Moving to LA, a large and cutthroat city, was a massive change. How did you know you were ready and certain to take that leap of faith?
To be honest, I had no idea what I was doing. All I knew was it was a great opportunity I may never get again, so I decided to follow it. In the beginning, it was extremely hard. I was working at a coffee shop in the morning and then doing sessions in the afternoon. It was tough, but when I moved out to LA, I had so much growing to do as a songwriter, and it really helped me become a better writer.
What three words would you use to describe the tone and vibe for I Blame The World?
Sad, mad, fun-ish?
What can fans expect from your upcoming tour?

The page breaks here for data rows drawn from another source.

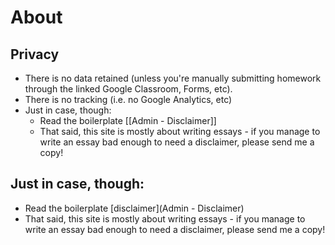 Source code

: # About
## Privacy 
* There is no data retained (unless you're  manually submitting homework through the linked Google Classroom, Forms, etc). 
* There is no tracking (i.e. no Google Analytics, etc)
* Just in case, though:
    * Read the boilerplate [[Admin - Disclaimer]] 
    * That said, this site is mostly about writing essays - if you manage to write an essay bad enough to need a disclaimer, please send me a copy!

## Just in case, though:  
* Read the boilerplate [disclaimer](Admin - Disclaimer)
* That said, this site is mostly about writing essays - if you manage to write an essay bad enough to need a disclaimer, please send me a copy!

I hope this upcoming tour is fun! I think it will be. I can’t wait to be back on the road. I
thought a lot about the live show while writing this album, and I think the new songs will add a lot of tempo and diversity to the show!
What song are you most proud of?
This is such a hard question, but if I had to pick one off the new album, I would have to say “Global Warming.” I love the feel of it, and I think lyrically, it really captures where I’ve been in the past year. The world is burning, but I have someone I love that keeps me going, and I think that’s a universal motive for a lot of people.
You’ve written with various artists; Camilla Cabello, Kygo, John Legend—which do you prefer: writing for yourself or with/for others?
It really depends on the day and what mood I’m in. I enjoy both equally because they’re both so different from each other. When I write for myself, I get to tell my story, but when I write with other artists, I get to help tell theirs, which is awesome.
As an artist and a young person growing up in the roaring digital age, how has it been staying confident and motivated in your craft? Are there days when you think you made a wrong career choice?
There isn’t a day where I don’t question what I’m doing, lol. I think in the age we’re in. It’s
easy to constantly be comparing yourself to others. I’ve gotten a lot better at focusing on what I’m doing and what I want to achieve, which has helped my mental health a lot. I never feel like I made the wrong career choice, but I do wonder what else is out there in the future.